Until that exact moment, his caucus had been in the dark about the idea. Indeed, cabinet had been in the dark until the day before. So, too, had the Privy Council Office – Chrétien had deliberately kept them out of the loop because he knew they’d hate it.
The way the project was pursued in the run-up to the 1998 budget didn’t do the Foundation any favours. There were two basic problems. One was that it wasn’t clear for months whether these were going to be merit scholarships or need-based grants (in French, the word “bourses” covers both). The civil servants at HRDC and Paul Martin wanted it to be about need; Pierre Pettigrew and the Finance mandarins wanted it to be about merit.
In the end, 95% was distributed “primarily” on the basis of need, while 5% went to merit. This mix was about right; broad fears of rising tuition and debt required a policy response that emphasized need. Conversely, had more been allocated to merit, the excellence awards would have been devalued – part of what made them special was the fact that they weren’t available to the tens of thousands of students originally envisaged.
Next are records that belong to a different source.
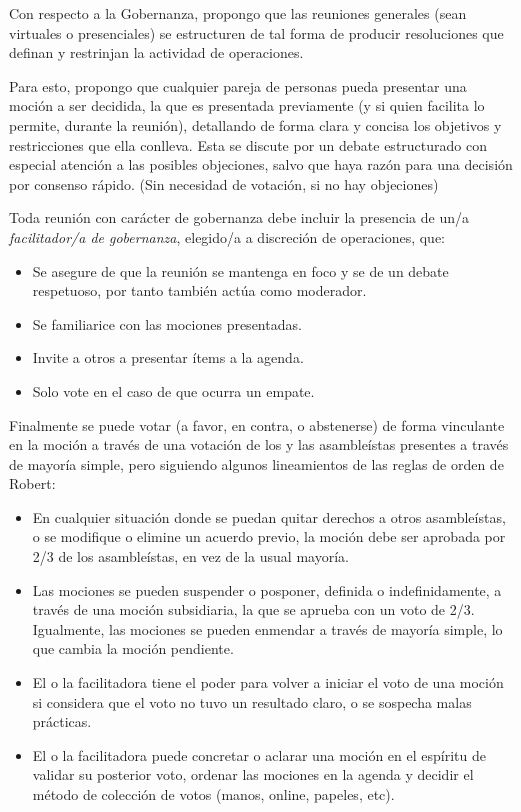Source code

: \documentclass[justified]{tufte-handout} %
\begin{document}
Con respecto a la Gobernanza, propongo que las reuniones generales (sean virtuales o presenciales) se estructuren de tal forma de producir resoluciones que definan y restrinjan la actividad de operaciones.

Para esto, propongo que cualquier pareja de personas pueda presentar una moción a ser decidida, la que es presentada previamente (y si quien facilita lo permite, durante la reunión), detallando de forma clara y concisa los objetivos y restricciones que ella conlleva. Esta se discute por un debate estructurado con especial atención a las posibles objeciones, salvo que haya razón para una decisión por consenso rápido. (Sin necesidad de votación, si no hay objeciones)

Toda reunión con carácter de gobernanza debe incluir la presencia de un/a \textit{facilitador/a de gobernanza}, elegido/a a discreción de operaciones, que:

\begin{itemize}
	\item Se asegure de que la reunión se mantenga en foco y se de un debate respetuoso, por tanto también actúa como moderador.
	\item Se familiarice con las mociones presentadas.
	\item Invite a otros a presentar ítems a la agenda.
	\item Solo vote en el caso de que ocurra un empate.
\end{itemize}

Finalmente se puede votar (a favor, en contra, o abstenerse) de forma vinculante en la moción a través de una votación de los y las asambleístas presentes a través de mayoría simple, pero siguiendo algunos lineamientos de las reglas de orden de Robert\cite{robertrules}:
\begin{itemize}
	\item En cualquier situación donde se puedan quitar derechos a otros asambleístas, o se modifique o elimine un acuerdo previo, la moción debe ser aprobada por 2/3 de los asambleístas, en vez de la usual mayoría.
	\item Las mociones se pueden suspender o posponer, definida o indefinidamente, a través de una moción subsidiaria, la que se aprueba con un voto de 2/3. Igualmente, las mociones se pueden enmendar a través de mayoría simple, lo que cambia la moción pendiente.
	\item El o la facilitadora tiene el poder para volver a iniciar el voto de una moción si considera que el voto no tuvo un resultado claro, o se sospecha malas prácticas.
	\item El o la facilitadora puede concretar o aclarar una moción en el espíritu de validar su posterior voto, ordenar las mociones en la agenda y decidir el método de colección de votos (manos, online, papeles, etc).
\end{itemize}
\end{document}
The second problem was that no one in Ottawa – including HRDC – really understood how student aid worked. The result was a commitment to give the Foundation’s need-based aid to students with “the highest need” – that is, to exactly the students who already received grants from the provinces. The result was that Millennium awards ended up saving provincial aid programs a bucket-load of money. The Foundation did its best to get provinces to re-invest that money. Apart from Ontario and Nova Scotia it was pretty successful. With some justification, students were disappointed; Eddie Goldenberg was apoplectic.
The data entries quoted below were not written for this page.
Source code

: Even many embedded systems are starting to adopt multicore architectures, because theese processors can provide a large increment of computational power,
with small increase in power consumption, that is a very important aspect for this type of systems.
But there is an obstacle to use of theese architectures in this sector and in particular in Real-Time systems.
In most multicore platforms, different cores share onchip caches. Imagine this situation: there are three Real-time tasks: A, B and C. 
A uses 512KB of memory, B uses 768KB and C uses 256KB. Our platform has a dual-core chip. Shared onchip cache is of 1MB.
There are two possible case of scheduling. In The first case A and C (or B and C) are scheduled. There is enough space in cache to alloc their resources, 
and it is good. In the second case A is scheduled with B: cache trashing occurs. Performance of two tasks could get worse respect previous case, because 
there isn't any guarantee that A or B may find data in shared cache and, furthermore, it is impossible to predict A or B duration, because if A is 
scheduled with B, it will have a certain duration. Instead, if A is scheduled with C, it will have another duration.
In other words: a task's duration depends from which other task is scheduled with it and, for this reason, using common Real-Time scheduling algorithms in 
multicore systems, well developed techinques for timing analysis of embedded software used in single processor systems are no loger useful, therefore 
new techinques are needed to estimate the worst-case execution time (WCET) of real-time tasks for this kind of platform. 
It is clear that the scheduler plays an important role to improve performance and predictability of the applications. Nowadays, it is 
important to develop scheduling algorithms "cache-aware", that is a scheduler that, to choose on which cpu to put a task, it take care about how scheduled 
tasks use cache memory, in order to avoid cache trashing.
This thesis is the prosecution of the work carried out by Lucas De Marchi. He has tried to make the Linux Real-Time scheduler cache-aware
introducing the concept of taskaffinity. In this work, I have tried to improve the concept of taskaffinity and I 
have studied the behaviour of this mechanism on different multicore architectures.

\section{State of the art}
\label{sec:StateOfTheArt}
This isn’t the place to recount the Foundation’s history (for that, I recommend Silver Donald Cameron’s A Million Futures. All you really need to know is that for ten years, the Foundation ran a national social program that wasn’t one-size fits all, it ran a merit program that was much more than just money-for-marks, and was rigorous about using empirical research to improve our understanding of how to improve access to higher education. It was just a different way of doing student aid.
The Foundation was created on the back of a cocktail napkin. But within the boundaries of that cocktail napkin, a lot of neat stuff happened. The country’s worse off without it.